Reinaba el orden y la coordinación milimétrica que se instaló entre todos de manera espontánea. Los pacientes (del latin patiens: padecer o soportar) mantenían una serenidad mineral, la estoica dignidad de los olvidados. Las manos de los cirujanos se movían como si bailaran, con la precisión tranquila de los artesanos y de los sabios.
Yo estaba allí, pero a la vez no estaba, era solo un engranaje más de esa maquinaria perfecta. De fondo, sonaba la banda sonora de mi vida, la música con la que la Doctora Elena Barraquer calentaba el intimidante frío de un quirófano. Veía pasar a la que fui y ya había olvidado acompasada al ritmo de Bruce Springsteen, Eagles, Bob Dylan, Niel Diamond, Nina Simone, Cat Stevens.
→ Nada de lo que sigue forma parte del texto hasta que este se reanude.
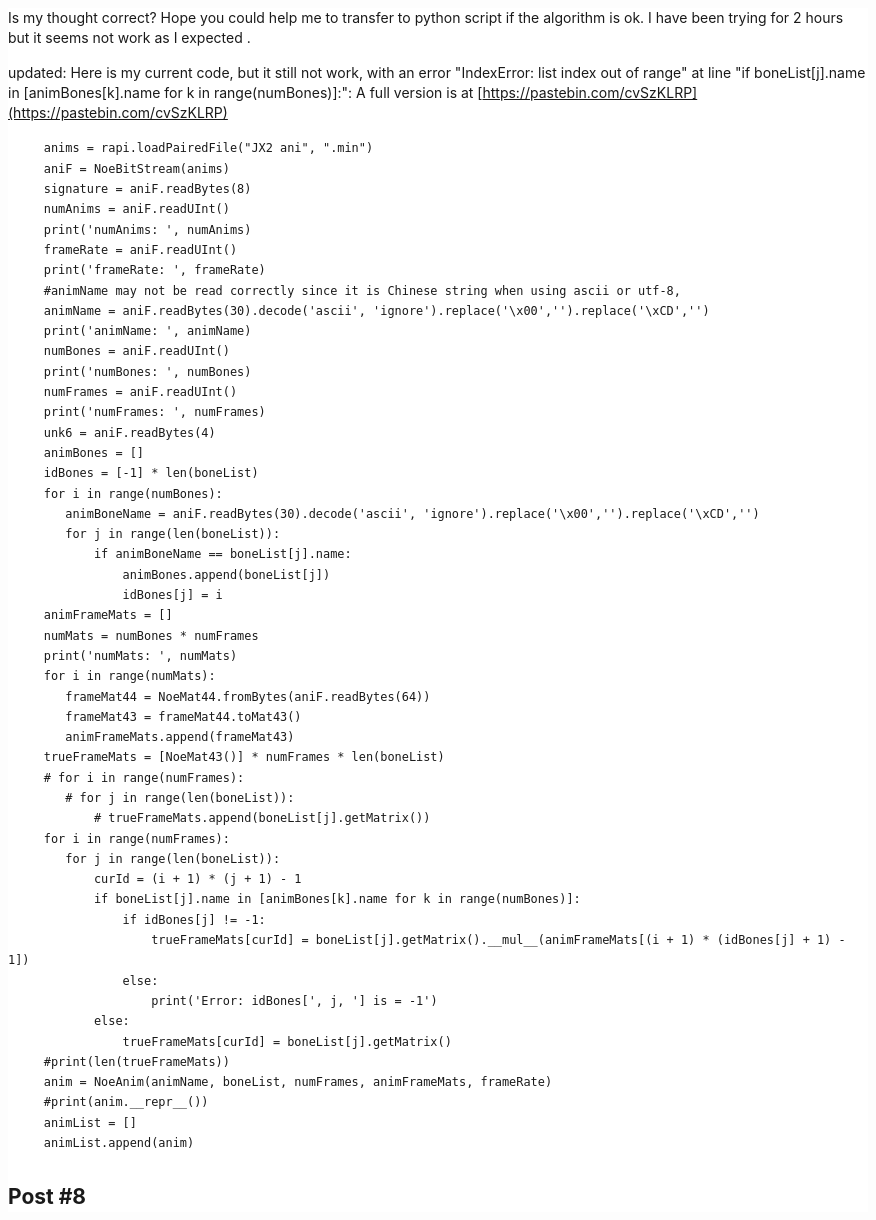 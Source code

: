 
Is my thought correct? Hope you could help me to transfer to python script if the algorithm is ok. I have been trying for 2 hours but it seems not work as I expected .

updated:
Here is my current code, but it still not work, with an error "IndexError: list index out of range" at line "if boneList[j].name in [animBones[k].name for k in range(numBones)]:":
A full version is at [https://pastebin.com/cvSzKLRP](https://pastebin.com/cvSzKLRP)

```
     anims = rapi.loadPairedFile("JX2 ani", ".min")
     aniF = NoeBitStream(anims)
     signature = aniF.readBytes(8)
     numAnims = aniF.readUInt()
     print('numAnims: ', numAnims)
     frameRate = aniF.readUInt()
     print('frameRate: ', frameRate)
     #animName may not be read correctly since it is Chinese string when using ascii or utf-8, 
     animName = aniF.readBytes(30).decode('ascii', 'ignore').replace('\x00','').replace('\xCD','')
     print('animName: ', animName)
     numBones = aniF.readUInt()
     print('numBones: ', numBones)
     numFrames = aniF.readUInt()
     print('numFrames: ', numFrames)
     unk6 = aniF.readBytes(4)
     animBones = []
     idBones = [-1] * len(boneList)
     for i in range(numBones):
        animBoneName = aniF.readBytes(30).decode('ascii', 'ignore').replace('\x00','').replace('\xCD','')
        for j in range(len(boneList)):
            if animBoneName == boneList[j].name:
                animBones.append(boneList[j])
                idBones[j] = i
     animFrameMats = []
     numMats = numBones * numFrames
     print('numMats: ', numMats)
     for i in range(numMats):
        frameMat44 = NoeMat44.fromBytes(aniF.readBytes(64))
        frameMat43 = frameMat44.toMat43()
        animFrameMats.append(frameMat43)
     trueFrameMats = [NoeMat43()] * numFrames * len(boneList)
     # for i in range(numFrames):
        # for j in range(len(boneList)):
            # trueFrameMats.append(boneList[j].getMatrix())
     for i in range(numFrames):
        for j in range(len(boneList)):
            curId = (i + 1) * (j + 1) - 1
            if boneList[j].name in [animBones[k].name for k in range(numBones)]:
                if idBones[j] != -1:
                    trueFrameMats[curId] = boneList[j].getMatrix().__mul__(animFrameMats[(i + 1) * (idBones[j] + 1) - 1])
                else:
                    print('Error: idBones[', j, '] is = -1')
            else:
                trueFrameMats[curId] = boneList[j].getMatrix()
     #print(len(trueFrameMats))
     anim = NoeAnim(animName, boneList, numFrames, animFrameMats, frameRate)
     #print(anim.__repr__())
     animList = []
     animList.append(anim)

```
## Post #8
Los jóvenes del equipo apenas conocían esos acordes del siglo pasado. Corrían las horas como si fueran años, los años se estiraban hasta formar décadas en destellos muy breves. Todo encaja cuando desaparece el tiempo.
Al acabar, pocas palabras, muchas sonrisas para sanar el cansancio, una emoción contenida. El verdadero heroísmo y la generosidad sincera suelen acompañarse de silencio, de un cierto pudor que prescinde de los gestos en exceso efusivos.
Regreso intuyendo que nunca me fui. Algo que no sé nombrar se quedó allí, esperando.